● **TASK DESCRIPTION**: When you print the records below, keep every word exact and leave out the images.

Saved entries
● ● ●

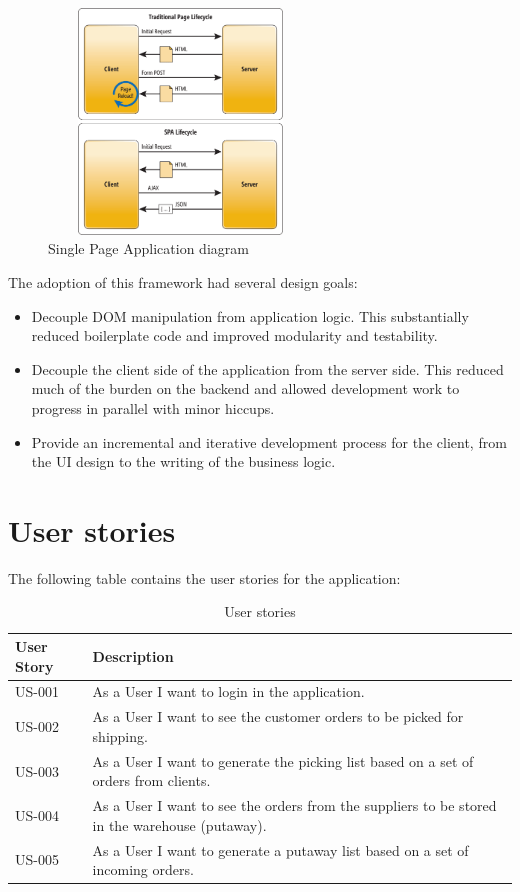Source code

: \documentclass[a4paper]{article}
\begin{document}
\begin{figure}[h!]
\centerline{\includegraphics[height=6cm, width=7cm]{spa_diagram.png}}
\caption{Single Page Application diagram}
\end{figure}

The adoption of this framework had several design goals:

\begin{itemize}

	\item Decouple DOM manipulation from application logic. This substantially reduced boilerplate code and improved modularity and testability.
    
    \item Decouple the client side of the application from the server side. This reduced much of the burden on the backend and allowed development work to progress in parallel with minor hiccups.
    
    \item Provide an incremental and iterative development process for the client, from the UI design to the writing of the business logic.

\end{itemize}

\newpage

\section{User stories}

The following table contains the user stories for the application:
\begin{table}[h!]
\begin{adjustwidth}{-.7in}{-.7in}
\begin{tabular}{|l | l|}
\hline
User Story & Description \\ \hline
US-001 &
As a User I want to login in the application. \\ \hline
US-002 &
As a User I want to see the customer orders to be picked for shipping. \\ \hline
US-003 &
As a User I want to generate the picking list based on a set of orders from clients. \\ \hline
US-004 &
As a User I want to see the orders from the suppliers to be stored in the warehouse (putaway).
\\ \hline
US-005 &
As a User I want to generate a putaway list based on a set of incoming orders. \\ \hline
\end{tabular}
\caption{User stories}
\end{adjustwidth}
\end{table}
\end{document}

● ● ●

● **SOLUTION BELOW**:
Source code

: \documentclass[a4paper]{article}
\begin{document}
\begin{figure}[h!]
\centerline{\includegraphics[height=6cm, width=7cm]{spa_diagram.png}}
\caption{Single Page Application diagram}
\end{figure}

The adoption of this framework had several design goals:

\begin{itemize}

	\item Decouple DOM manipulation from application logic. This substantially reduced boilerplate code and improved modularity and testability.
    
    \item Decouple the client side of the application from the server side. This reduced much of the burden on the backend and allowed development work to progress in parallel with minor hiccups.
    
    \item Provide an incremental and iterative development process for the client, from the UI design to the writing of the business logic.

\end{itemize}

\newpage

\section{User stories}

The following table contains the user stories for the application:
\begin{table}[h!]
\begin{adjustwidth}{-.7in}{-.7in}
\begin{tabular}{|l | l|}
\hline
User Story & Description \\ \hline
US-001 &
As a User I want to login in the application. \\ \hline
US-002 &
As a User I want to see the customer orders to be picked for shipping. \\ \hline
US-003 &
As a User I want to generate the picking list based on a set of orders from clients. \\ \hline
US-004 &
As a User I want to see the orders from the suppliers to be stored in the warehouse (putaway).
\\ \hline
US-005 &
As a User I want to generate a putaway list based on a set of incoming orders. \\ \hline
\end{tabular}
\caption{User stories}
\end{adjustwidth}
\end{table}
\end{document}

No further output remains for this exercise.